Exercise details:
Scan the records for "database". Show the matching lines.

Source data:
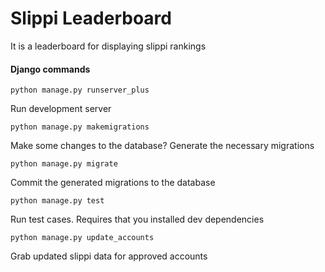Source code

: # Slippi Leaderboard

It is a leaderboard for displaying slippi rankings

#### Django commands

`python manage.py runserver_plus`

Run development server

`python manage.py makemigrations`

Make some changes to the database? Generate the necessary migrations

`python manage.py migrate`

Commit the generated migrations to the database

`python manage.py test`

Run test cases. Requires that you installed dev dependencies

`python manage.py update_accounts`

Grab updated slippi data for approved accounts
---
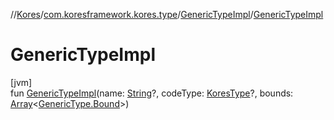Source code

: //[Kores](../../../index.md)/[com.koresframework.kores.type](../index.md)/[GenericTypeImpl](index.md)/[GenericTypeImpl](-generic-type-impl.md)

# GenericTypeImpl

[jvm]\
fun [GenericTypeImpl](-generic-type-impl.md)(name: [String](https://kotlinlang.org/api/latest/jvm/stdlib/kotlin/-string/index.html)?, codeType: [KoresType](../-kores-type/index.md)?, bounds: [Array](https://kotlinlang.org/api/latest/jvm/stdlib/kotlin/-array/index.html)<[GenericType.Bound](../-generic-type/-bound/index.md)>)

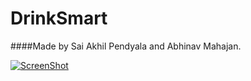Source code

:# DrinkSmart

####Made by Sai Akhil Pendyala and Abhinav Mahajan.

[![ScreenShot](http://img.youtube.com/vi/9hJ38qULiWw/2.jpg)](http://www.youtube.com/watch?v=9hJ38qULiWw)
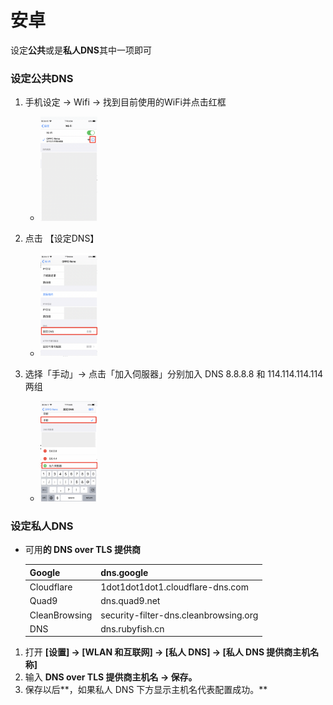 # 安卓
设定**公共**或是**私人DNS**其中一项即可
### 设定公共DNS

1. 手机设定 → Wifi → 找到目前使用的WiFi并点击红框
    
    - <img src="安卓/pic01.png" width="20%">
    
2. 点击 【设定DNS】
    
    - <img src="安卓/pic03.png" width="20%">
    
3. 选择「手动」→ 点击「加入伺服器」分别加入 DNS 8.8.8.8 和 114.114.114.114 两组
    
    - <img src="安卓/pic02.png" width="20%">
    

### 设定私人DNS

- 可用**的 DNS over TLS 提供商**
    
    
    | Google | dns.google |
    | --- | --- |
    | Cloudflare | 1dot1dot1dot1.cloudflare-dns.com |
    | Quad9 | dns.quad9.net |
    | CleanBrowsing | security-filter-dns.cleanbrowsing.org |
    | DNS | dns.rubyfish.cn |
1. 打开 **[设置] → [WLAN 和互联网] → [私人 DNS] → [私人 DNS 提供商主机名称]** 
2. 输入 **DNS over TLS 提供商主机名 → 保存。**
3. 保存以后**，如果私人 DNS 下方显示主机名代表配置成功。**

Solution:
Make some changes to the database? Generate the necessary migrations
Commit the generated migrations to the database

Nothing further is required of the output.